As a separate example, let’s say your typical mood is overwhelmed. Any disempowering thought will feel bad from there; disempowerment is worse than being overwhelmed so it feels worse. A thought that evokes a feeling of boredom will actually feel really good compared to being overwhelmed.
In the first example, boredom felt bad as it was further down the emotional scale. Alternatively, the second example had boredom instead feeling better as it was a step up. Abraham’s book Ask and it is Given covers this relativity very well.
The purpose of emotions
Our inner beings provide us with feedback about each thought; that is the cause of each emotion. Specifically, how well a thought feels signals how much your inner being agrees with that thought.
When you think a thought that’s in alignment with what your inner being knows, it feels wonderful. When you think a thought that’s not in alignment with what your inner being knows, it doesn’t feel so great. Love and appreciation are the closest we can get to our inner being’s understanding of anything, so those types of thoughts feel as good as anything will ever feel in physical form. Everything much less good feeling from there is a human creation.
In the simplest terms, the purpose of emotions is to show us, thought by thought, whether our inner being agrees. Just as GPS devices will navigate us home with only left and right turns, emotions show us thought by thought how to find our true selves.
Every subject is really Two Subjects in One. An emotional response to a thought on any subject will indicate if it’s on the more productive end of that subject or the less productive end.
Emotions are simply feedback, and we all choose at every moment whether to ignore or observe them. We recommend getting into the habit of observing them more and more often. Temporary feedback doesn’t need to define us in any way, and we always have the option to utilize this feedback to choose better-feeling thoughts going forward. Unsurprisingly, we recommend practicing this as much as you can, and as you embark on this process, you’ll find yourself playing a different game following different rules.
Expanded purpose of emotions
Now that the cause and purpose of emotions are laid out, let’s discuss the many uses of the emotion mechanism.

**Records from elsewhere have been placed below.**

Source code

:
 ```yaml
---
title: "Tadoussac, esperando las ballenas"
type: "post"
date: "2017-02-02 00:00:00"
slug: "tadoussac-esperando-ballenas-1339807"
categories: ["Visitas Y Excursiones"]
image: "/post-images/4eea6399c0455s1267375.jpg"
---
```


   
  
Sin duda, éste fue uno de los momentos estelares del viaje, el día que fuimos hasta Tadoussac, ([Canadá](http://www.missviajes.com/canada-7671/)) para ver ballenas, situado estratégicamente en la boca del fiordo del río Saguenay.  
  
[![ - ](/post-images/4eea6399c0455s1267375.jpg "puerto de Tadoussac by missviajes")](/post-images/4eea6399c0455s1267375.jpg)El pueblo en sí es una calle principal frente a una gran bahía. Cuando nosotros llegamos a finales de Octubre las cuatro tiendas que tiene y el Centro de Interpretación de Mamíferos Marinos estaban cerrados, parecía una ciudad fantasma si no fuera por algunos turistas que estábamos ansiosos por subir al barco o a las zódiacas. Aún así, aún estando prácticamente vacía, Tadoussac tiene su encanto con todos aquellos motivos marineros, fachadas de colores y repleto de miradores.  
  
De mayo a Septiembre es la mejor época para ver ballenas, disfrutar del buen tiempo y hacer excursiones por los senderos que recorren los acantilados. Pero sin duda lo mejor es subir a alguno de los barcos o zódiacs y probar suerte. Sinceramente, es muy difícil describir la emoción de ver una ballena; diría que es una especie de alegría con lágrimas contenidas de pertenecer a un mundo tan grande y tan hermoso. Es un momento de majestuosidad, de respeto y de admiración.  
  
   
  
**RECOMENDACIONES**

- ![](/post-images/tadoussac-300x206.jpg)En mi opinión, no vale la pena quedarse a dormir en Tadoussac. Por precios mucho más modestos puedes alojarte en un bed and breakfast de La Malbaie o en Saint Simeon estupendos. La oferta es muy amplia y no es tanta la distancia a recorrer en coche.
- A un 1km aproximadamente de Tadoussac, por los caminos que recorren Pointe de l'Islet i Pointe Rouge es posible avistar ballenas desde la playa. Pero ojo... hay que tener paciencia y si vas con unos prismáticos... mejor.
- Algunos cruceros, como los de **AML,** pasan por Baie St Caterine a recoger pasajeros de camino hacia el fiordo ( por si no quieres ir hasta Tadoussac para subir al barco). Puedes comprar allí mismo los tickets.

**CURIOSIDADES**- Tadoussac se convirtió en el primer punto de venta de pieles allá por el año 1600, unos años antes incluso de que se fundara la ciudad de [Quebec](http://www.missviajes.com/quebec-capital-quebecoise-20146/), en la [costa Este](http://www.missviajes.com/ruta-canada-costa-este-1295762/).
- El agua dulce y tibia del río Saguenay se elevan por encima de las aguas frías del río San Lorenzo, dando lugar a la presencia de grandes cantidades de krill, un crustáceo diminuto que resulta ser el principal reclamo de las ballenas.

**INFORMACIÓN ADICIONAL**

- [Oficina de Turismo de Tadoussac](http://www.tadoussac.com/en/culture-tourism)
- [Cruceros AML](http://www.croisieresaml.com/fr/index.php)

By default, emotions tell us whether or not our inner beings agree. What happens if we prime our inner being with a goal, and then think about a decision? Exactly what you’d hope. Your inner being knows immediately how to accomplish your goal, so any thought you think after will produce emotion indicating whether or not it’s in agreement with your inner being… who already knows how to reach your goal. Of course, if the goal is contrary to anything your inner being wants, you’ll still get the right answer (just not the one you’re mistakenly looking for).
Similarly, we can gauge the quality of a channel based on how it feels. Any source of intelligence being properly channeled should say the same things as your inner being. Therefore, the understanding you form based on anything you read or hear will produce an emotional response relative to what your inner being knows.
Finally, our mood can be thought of as a longer-term emotional response to our typical vibration. As we saw in Watch for Premanifestations, our usual thought process dances around our usual pattern or habit of thought. Those all generally produce similar emotional responses since they have similar vibrations. We get a continuous emotional response in this regard which we tend to call a mood.
Onward and upward
Ironically, one of the best ways to get good at listening to our emotions is to think nothing. In the absence of thought and its accompanying emotion, we resensitize ourselves to the feedback. When we get good at clearing our minds (holding zero thoughts), we become better prepared to hold only a single focused thought at once. Practicing meditation accelerates this process.
Perhaps best of all, as we value our inner being’s feedback more regularly, our inner beings will give us more specific feedback more often.